## PROVIDED RECORDS
====
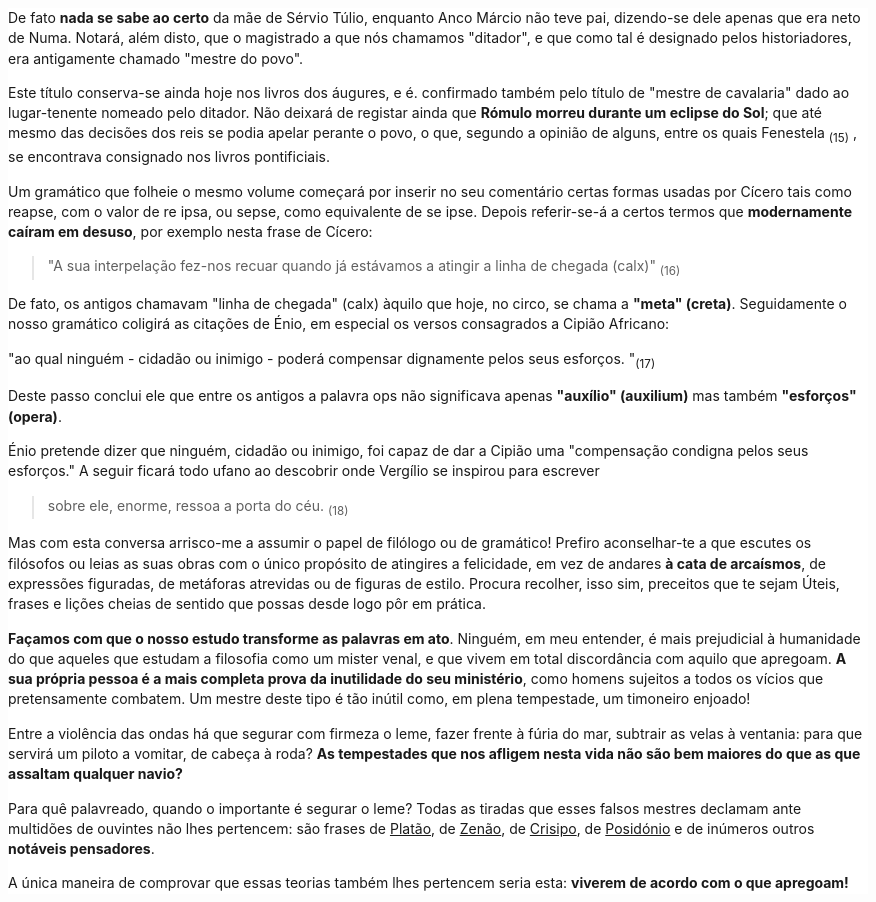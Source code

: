 De fato **nada se sabe ao certo** da mãe de Sérvio Túlio, enquanto Anco Márcio não teve pai, dizendo-se dele apenas que era neto de Numa. Notará, além disto, que o magistrado a que nós chamamos "ditador", e que como tal é designado pelos historiadores, era antigamente chamado "mestre do povo".

Este título conserva-se ainda hoje nos livros dos áugures, e é. confirmado também pelo título de "mestre de cavalaria" dado ao lugar-tenente nomeado pelo ditador. Não deixará de registar ainda que **Rómulo morreu durante um eclipse do Sol**; que até mesmo das decisões dos reis se podia apelar perante o povo, o que, segundo a opinião de alguns, entre os quais Fenestela  <sub>(15)</sub>
, se encontrava consignado nos livros pontificiais. 

Um gramático que folheie o mesmo volume começará por inserir no seu comentário certas formas usadas por Cícero tais como reapse, com o valor de re ipsa, ou sepse, como equivalente de se ipse. Depois referir-se-á a certos termos que **modernamente caíram em desuso**, por exemplo nesta frase de Cícero:

> "A sua interpelação fez-nos recuar quando já estávamos a atingir a linha de chegada (calx)" <sub>(16)</sub>  

De fato, os antigos chamavam "linha de chegada" (calx) àquilo que hoje, no circo, se chama a **"meta" (creta)**. Seguidamente o nosso gramático coligirá as citações de Énio, em especial os versos consagrados a Cipião Africano:

"ao qual ninguém - cidadão ou inimigo - poderá compensar dignamente pelos seus esforços. "<sub>(17)</sub>  

Deste passo conclui ele que entre os antigos a palavra ops não significava apenas **"auxílio" (auxilium)** mas também **"esforços" (opera)**. 

Énio pretende dizer que ninguém, cidadão ou inimigo, foi capaz de dar a Cipião uma "compensação condigna pelos seus esforços." A seguir ficará todo ufano ao descobrir onde Vergílio se inspirou para escrever 

> sobre ele, enorme, ressoa a porta do céu. <sub>(18)</sub>

Mas com esta conversa arrisco-me a assumir o papel de filólogo ou de gramático! Prefiro aconselhar-te a que escutes os filósofos ou leias as suas obras com o único propósito de atingires a felicidade, em vez de andares **à cata de arcaísmos**, de expressões figuradas, de metáforas atrevidas ou de figuras de estilo. Procura recolher, isso sim, preceitos que te sejam Úteis, frases e lições cheias de sentido que possas desde logo pôr em prática. 

**Façamos com que o nosso estudo transforme as palavras em ato**. Ninguém, em meu entender, é mais prejudicial à humanidade do que aqueles que estudam a filosofia como um mister venal, e que vivem em total discordância com aquilo que apregoam. **A sua própria pessoa é a mais completa prova da inutilidade do seu ministério**, como homens sujeitos a todos os vícios que pretensamente combatem. Um mestre deste tipo é tão inútil como, em plena tempestade, um timoneiro enjoado! 

Entre a violência das ondas há que segurar com firmeza o leme, fazer frente à fúria do mar, subtrair as velas à ventania: para que servirá um piloto a vomitar, de cabeça à roda? **As tempestades que nos afligem nesta vida não são bem maiores do que as que assaltam qualquer navio?**

Para quê palavreado, quando o importante é segurar o leme? Todas as tiradas que esses falsos mestres declamam ante multidões de ouvintes não lhes pertencem: são frases de [Platão](https://pt.wikipedia.org/wiki/Plat%C3%A3o), de [Zenão](https://pt.wikipedia.org/wiki/Zen%C3%A3o_de_C%C3%ADtio), de [Crisipo](https://pt.wikipedia.org/wiki/Crisipo_de_Solos), de [Posidónio](https://pt.wikipedia.org/wiki/Posid%C3%B3nio) e de inúmeros outros **notáveis pensadores**. 

A única maneira de comprovar que essas teorias também lhes pertencem seria esta: **viverem de acordo com o que apregoam!**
====
## WHAT THE TASK REQUIRES
Would you return the entries verbatim, minus any images?

## TASK RESULT
Source code

: De fato **nada se sabe ao certo** da mãe de Sérvio Túlio, enquanto Anco Márcio não teve pai, dizendo-se dele apenas que era neto de Numa. Notará, além disto, que o magistrado a que nós chamamos "ditador", e que como tal é designado pelos historiadores, era antigamente chamado "mestre do povo".

Este título conserva-se ainda hoje nos livros dos áugures, e é. confirmado também pelo título de "mestre de cavalaria" dado ao lugar-tenente nomeado pelo ditador. Não deixará de registar ainda que **Rómulo morreu durante um eclipse do Sol**; que até mesmo das decisões dos reis se podia apelar perante o povo, o que, segundo a opinião de alguns, entre os quais Fenestela  <sub>(15)</sub>
, se encontrava consignado nos livros pontificiais. 

Um gramático que folheie o mesmo volume começará por inserir no seu comentário certas formas usadas por Cícero tais como reapse, com o valor de re ipsa, ou sepse, como equivalente de se ipse. Depois referir-se-á a certos termos que **modernamente caíram em desuso**, por exemplo nesta frase de Cícero:

> "A sua interpelação fez-nos recuar quando já estávamos a atingir a linha de chegada (calx)" <sub>(16)</sub>  

De fato, os antigos chamavam "linha de chegada" (calx) àquilo que hoje, no circo, se chama a **"meta" (creta)**. Seguidamente o nosso gramático coligirá as citações de Énio, em especial os versos consagrados a Cipião Africano:

"ao qual ninguém - cidadão ou inimigo - poderá compensar dignamente pelos seus esforços. "<sub>(17)</sub>  

Deste passo conclui ele que entre os antigos a palavra ops não significava apenas **"auxílio" (auxilium)** mas também **"esforços" (opera)**. 

Énio pretende dizer que ninguém, cidadão ou inimigo, foi capaz de dar a Cipião uma "compensação condigna pelos seus esforços." A seguir ficará todo ufano ao descobrir onde Vergílio se inspirou para escrever 

> sobre ele, enorme, ressoa a porta do céu. <sub>(18)</sub>

Mas com esta conversa arrisco-me a assumir o papel de filólogo ou de gramático! Prefiro aconselhar-te a que escutes os filósofos ou leias as suas obras com o único propósito de atingires a felicidade, em vez de andares **à cata de arcaísmos**, de expressões figuradas, de metáforas atrevidas ou de figuras de estilo. Procura recolher, isso sim, preceitos que te sejam Úteis, frases e lições cheias de sentido que possas desde logo pôr em prática. 

**Façamos com que o nosso estudo transforme as palavras em ato**. Ninguém, em meu entender, é mais prejudicial à humanidade do que aqueles que estudam a filosofia como um mister venal, e que vivem em total discordância com aquilo que apregoam. **A sua própria pessoa é a mais completa prova da inutilidade do seu ministério**, como homens sujeitos a todos os vícios que pretensamente combatem. Um mestre deste tipo é tão inútil como, em plena tempestade, um timoneiro enjoado! 

Entre a violência das ondas há que segurar com firmeza o leme, fazer frente à fúria do mar, subtrair as velas à ventania: para que servirá um piloto a vomitar, de cabeça à roda? **As tempestades que nos afligem nesta vida não são bem maiores do que as que assaltam qualquer navio?**

Para quê palavreado, quando o importante é segurar o leme? Todas as tiradas que esses falsos mestres declamam ante multidões de ouvintes não lhes pertencem: são frases de [Platão](https://pt.wikipedia.org/wiki/Plat%C3%A3o), de [Zenão](https://pt.wikipedia.org/wiki/Zen%C3%A3o_de_C%C3%ADtio), de [Crisipo](https://pt.wikipedia.org/wiki/Crisipo_de_Solos), de [Posidónio](https://pt.wikipedia.org/wiki/Posid%C3%B3nio) e de inúmeros outros **notáveis pensadores**. 

A única maneira de comprovar que essas teorias também lhes pertencem seria esta: **viverem de acordo com o que apregoam!**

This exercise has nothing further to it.